## Input data
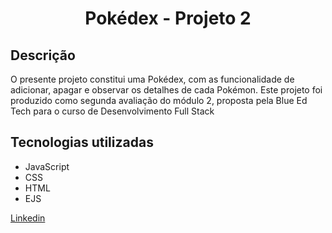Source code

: <h1 align="center"> Pokédex - Projeto 2  </h1>

<h2>Descrição</h2>
  <p> O presente projeto constitui uma Pokédex, com as funcionalidade de adicionar, apagar e observar os detalhes de cada Pokémon. Este projeto foi produzido como segunda avaliação do módulo 2, proposta pela Blue Ed Tech para o curso de Desenvolvimento Full Stack</p>
  
  <h2>Tecnologias utilizadas</h2>
    <ul>
<li>JavaScript</>
  <li>CSS</li>
  <li>HTML</li>
  <li>EJS</li>
</ul>

<a href="https://www.linkedin.com/in/victor-silva-teixeira-b9a4391a3/">Linkedin</a>
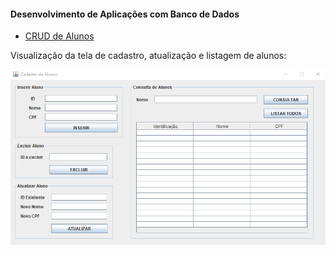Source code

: <h4>Desenvolvimento de Aplicações com Banco de Dados</h4>


* [CRUD de Alunos](https://github.com/michellerclopes/faculdade/tree/master/JavaApplicationMySQLComStatement)


Visualização da tela de cadastro, atualização e listagem de alunos:


![Printscreen do CRUD de Alunos](https://github.com/michellerclopes/faculdade/blob/master/JavaApplicationMySQLComStatement/printscreen.png "Printscreen do CRUD de Alunos")


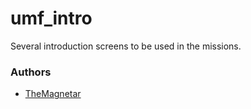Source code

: umf_intro
========

Several introduction screens to be used in the missions.

### Authors

- [TheMagnetar](http://github.com/TheMagnetar)
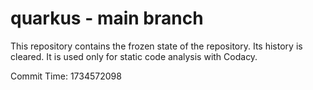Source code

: # quarkus - main branch

This repository contains the frozen state of the repository.
Its history is cleared. It is used only for static code
analysis with Codacy.

Commit Time: 1734572098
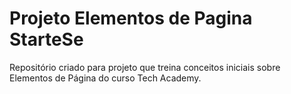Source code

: # Projeto Elementos de Pagina StarteSe
Repositório criado para projeto que treina conceitos iniciais sobre Elementos de Página do curso Tech Academy.
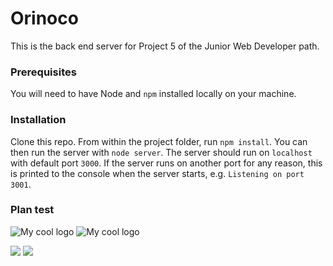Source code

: # Orinoco #

This is the back end server for Project 5 of the Junior Web Developer path.

### Prerequisites ###

You will need to have Node and `npm` installed locally on your machine.

### Installation ###

Clone this repo. From within the project folder, run `npm install`. You 
can then run the server with `node server`. 
The server should run on `localhost` with default port `3000`. If the
server runs on another port for any reason, this is printed to the
console when the server starts, e.g. `Listening on port 3001`.

### Plan test ###

<img src="images/planTests-1.png" alt="My cool logo"/>
<img src="images/planTests-2.png" alt="My cool logo"/>

![](https://github.com/pia-noder/CharlotteAmiot_5_30112020/blob/master/images/planTests-1.png)
![](https://github.com/pia-noder/CharlotteAmiot_5_30112020/blob/master/images/planTests-2.png)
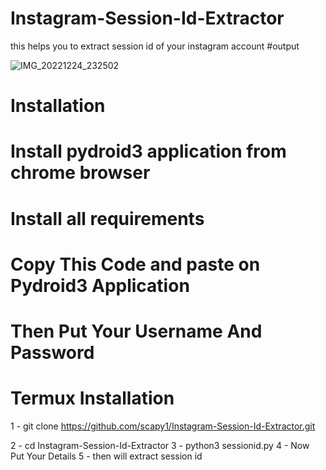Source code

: # Instagram-Session-Id-Extractor
this helps you to extract session id of your instagram account 
#output

![IMG_20221224_232502](https://user-images.githubusercontent.com/121354798/209700141-13b95d9f-e7aa-4d91-b17d-8652d3116926.jpg)


# Installation 

# Install pydroid3 application from chrome browser
# Install all requirements
# Copy This Code and paste on Pydroid3 Application
# Then Put Your Username And Password






# Termux Installation
1 - git clone https://github.com/scapy1/Instagram-Session-Id-Extractor.git

2 - cd Instagram-Session-Id-Extractor 
3 - python3 sessionid.py
4 - Now Put Your Details 
5 - then will extract session id 
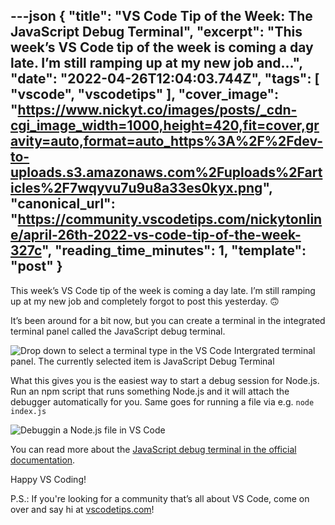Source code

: ---json
{
  "title": "VS Code Tip of the Week: The JavaScript Debug Terminal",
  "excerpt": "This week’s VS Code tip of the week is coming a day late. I’m still ramping up at my new job and...",
  "date": "2022-04-26T12:04:03.744Z",
  "tags": [
    "vscode",
    "vscodetips"
  ],
  "cover_image": "https://www.nickyt.co/images/posts/_cdn-cgi_image_width=1000,height=420,fit=cover,gravity=auto,format=auto_https%3A%2F%2Fdev-to-uploads.s3.amazonaws.com%2Fuploads%2Farticles%2F7wqyvu7u9u8a33es0kyx.png",
  "canonical_url": "https://community.vscodetips.com/nickytonline/april-26th-2022-vs-code-tip-of-the-week-327c",
  "reading_time_minutes": 1,
  "template": "post"
}
---

This week’s VS Code tip of the week is coming a day late. I’m still ramping up at my new job and completely forgot to post this yesterday. 🙃

It’s been around for a bit now, but you can create a terminal in the integrated terminal panel called the JavaScript debug terminal.

![Drop down to select a terminal type in the VS Code Intergrated terminal panel. The currently selected item is JavaScript Debug Terminal](https://www.nickyt.co/images/posts/_uploads_articles_hhrwv6xq3m9xn9xfpj47.png)
 

What this gives you is the easiest way to start a debug session for Node.js. Run an npm script that runs something Node.js and it will attach the debugger automatically for you. Same goes for running a file via e.g. `node index.js`

![Debuggin a Node.js file in VS Code](https://www.nickyt.co/images/posts/_uploads_articles_0af4l654m8bhhktbxlhy.png)
 

You can read more about the [JavaScript debug terminal in the official documentation](https://code.visualstudio.com/docs/nodejs/nodejs-debugging#_javascript-debug-terminal).

Happy VS Coding!

P.S.: If you're looking for a community that’s all about VS Code, come on over and say hi at [vscodetips.com](https://vscodetips.com)!
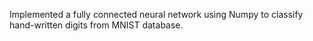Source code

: Implemented a fully connected neural network using Numpy to 
classify hand-written digits from MNIST database. 
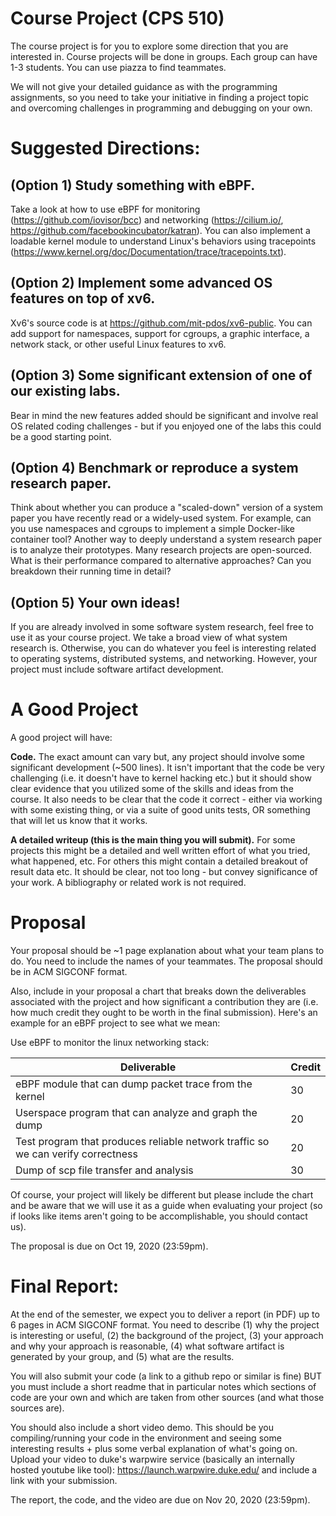 # Course Project (CPS 510)
The course project is for you to explore some direction that you are interested in. Course projects will be done in groups. Each group can have 1-3 students. You can use piazza to find teammates.

We will not give your detailed guidance as with the programming assignments, so you need to take your initiative in finding a project topic and overcoming challenges in programming and debugging on your own.

# Suggested Directions:

## (Option 1) Study something with eBPF.
Take a look at how to use eBPF for monitoring (https://github.com/iovisor/bcc) and networking (https://cilium.io/, https://github.com/facebookincubator/katran). You can also implement a loadable kernel module to understand Linux's behaviors using tracepoints (https://www.kernel.org/doc/Documentation/trace/tracepoints.txt).

## (Option 2) Implement some advanced OS features on top of xv6.
Xv6's source code is at https://github.com/mit-pdos/xv6-public. You can add support for namespaces, support for cgroups, a graphic interface, a network stack, or other useful Linux features to xv6.

## (Option 3) Some significant extension of one of our existing labs.
Bear in mind the new features added should be significant and involve real OS related coding challenges - but if you enjoyed one of the labs this could be a good starting point.

## (Option 4) Benchmark or reproduce a system research paper.
Think about whether you can produce a "scaled-down" version of a system paper you have recently read or a widely-used system. For example, can you use namespaces and cgroups to implement a simple Docker-like container tool? Another way to deeply understand a system research paper is to analyze their prototypes. Many research projects are open-sourced. What is their performance compared to alternative approaches? Can you breakdown their running time in detail?

## (Option 5) Your own ideas!
If you are already involved in some software system research, feel free to use it as your course project. We take a broad view of what system research is. Otherwise, you can do whatever you feel is interesting related to operating systems, distributed systems, and networking. However, your project must include software artifact development.

# A Good Project

A good project will have:

**Code.**  The exact amount can vary but, any project should involve some significant development (~500 lines).  It isn't important that the code be very challenging (i.e. it doesn't have to kernel hacking etc.) but it should show clear evidence that you utilized some of the skills and ideas from the course.  It also needs to be clear that the code it correct - either via working with some existing thing, or via a suite of good units tests, OR something that will let us know that it works.

**A detailed writeup (this is the main thing you will submit).**  For some projects this might be a detailed and well written effort of what you tried, what happened, etc.  For others this might contain a detailed breakout of result data etc. It should be clear, not too long - but convey significance of your work.  A bibliography or related work is not required.

# Proposal

Your proposal should be ~1 page explanation about what your team plans to do. You need to include the names of your teammates. The proposal should be in ACM SIGCONF format.

Also, include in your proposal a chart that breaks down the deliverables associated with the project and how significant a contribution they are (i.e. how much credit they ought to be worth in the final submission).  Here's an example for an eBPF project to see what we mean:

Use eBPF to monitor the linux networking stack:

| Deliverable | Credit |
| --- | --- |
| eBPF module that can dump packet trace from the kernel | 30 |
| Userspace program that can analyze and graph the dump | 20 |
| Test program that produces reliable network traffic so we can verify correctness | 20 |
| Dump of scp file transfer and analysis | 30 |

Of course, your project will likely be different but please include the chart and be aware that we will use it as a guide when evaluating your project (so if looks like items aren't going to be accomplishable, you should contact us).

The proposal is due on Oct 19, 2020 (23:59pm).

# Final Report:

At the end of the semester, we expect you to deliver a report (in PDF) up to 6 pages in ACM SIGCONF format. You need to describe (1) why the project is interesting or useful, (2) the background of the project, (3) your approach and why your approach is reasonable, (4) what 
software artifact is generated by your group, and (5) what are the results.

You will also submit your code (a link to a github repo or similar is fine) BUT you must include a short readme that in particular notes which sections of code are your own and which are taken from other sources (and what those sources are).

You should also include a short video demo.  This should be you compiling/running your code in the environment and seeing some interesting results + plus some verbal explanation of what's going on.  Upload your video to duke's warpwire service (basically an internally hosted youtube like tool): https://launch.warpwire.duke.edu/ and include a link with your submission.

The report, the code, and the video are due on Nov 20, 2020 (23:59pm).


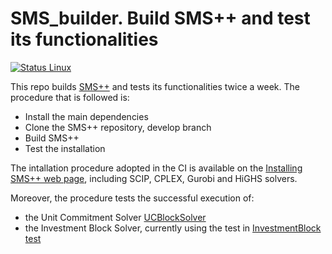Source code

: # SMS_builder. Build SMS++ and test its functionalities

[![Status Linux](https://github.com/SPSUnipi/SMSpp_builder/actions/workflows/build-linux.yml/badge.svg)](https://github.com/SPSUnipi/SMSpp_builder/actions/workflows/build-linux.yml)

This repo builds [SMS++](https://gitlab.com/smspp/smspp-project) and tests its functionalities twice a week.
The procedure that is followed is:
- Install the main dependencies
- Clone the SMS++ repository, develop branch
- Build SMS++
- Test the installation

The intallation procedure adopted in the CI is available on the [Installing SMS++ web page](https://gitlab.com/smspp/smspp-project/-/wikis/Installing-SMS++), including SCIP, CPLEX, Gurobi and HiGHS solvers.

Moreover, the procedure tests the successful execution of:
- the Unit Commitment Solver [UCBlockSolver](https://gitlab.com/smspp/tools/-/tree/develop/ucblock_solver)
- the Investment Block Solver, currently using the test in [InvestmentBlock test](https://gitlab.com/smspp/investmentblock/-/tree/master/test)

## Problem statement
An exact transcription is needed of the lines from the one with "# Install all requirements" to the one with "using Numpy to" above, both ends included, with pictures left out.

## Result of the task
# Install all requirements
# Copy This Code and paste on Pydroid3 Application
# Then Put Your Username And Password






# Termux Installation
1 - git clone https://github.com/scapy1/Instagram-Session-Id-Extractor.git

2 - cd Instagram-Session-Id-Extractor 
3 - python3 sessionid.py
4 - Now Put Your Details 
5 - then will extract session id 
Source code

: ---json
{
  "title": "VS Code Tip of the Week: The JavaScript Debug Terminal",
  "excerpt": "This week’s VS Code tip of the week is coming a day late. I’m still ramping up at my new job and...",
  "date": "2022-04-26T12:04:03.744Z",
  "tags": [
    "vscode",
    "vscodetips"
  ],
  "cover_image": "https://www.nickyt.co/images/posts/_cdn-cgi_image_width=1000,height=420,fit=cover,gravity=auto,format=auto_https%3A%2F%2Fdev-to-uploads.s3.amazonaws.com%2Fuploads%2Farticles%2F7wqyvu7u9u8a33es0kyx.png",
  "canonical_url": "https://community.vscodetips.com/nickytonline/april-26th-2022-vs-code-tip-of-the-week-327c",
  "reading_time_minutes": 1,
  "template": "post"
}
---

This week’s VS Code tip of the week is coming a day late. I’m still ramping up at my new job and completely forgot to post this yesterday. 🙃

It’s been around for a bit now, but you can create a terminal in the integrated terminal panel called the JavaScript debug terminal.

![Drop down to select a terminal type in the VS Code Intergrated terminal panel. The currently selected item is JavaScript Debug Terminal](https://www.nickyt.co/images/posts/_uploads_articles_hhrwv6xq3m9xn9xfpj47.png)
 

What this gives you is the easiest way to start a debug session for Node.js. Run an npm script that runs something Node.js and it will attach the debugger automatically for you. Same goes for running a file via e.g. `node index.js`

![Debuggin a Node.js file in VS Code](https://www.nickyt.co/images/posts/_uploads_articles_0af4l654m8bhhktbxlhy.png)
 

You can read more about the [JavaScript debug terminal in the official documentation](https://code.visualstudio.com/docs/nodejs/nodejs-debugging#_javascript-debug-terminal).

Happy VS Coding!

P.S.: If you're looking for a community that’s all about VS Code, come on over and say hi at [vscodetips.com](https://vscodetips.com)!
Source code

: Implemented a fully connected neural network using Numpy to 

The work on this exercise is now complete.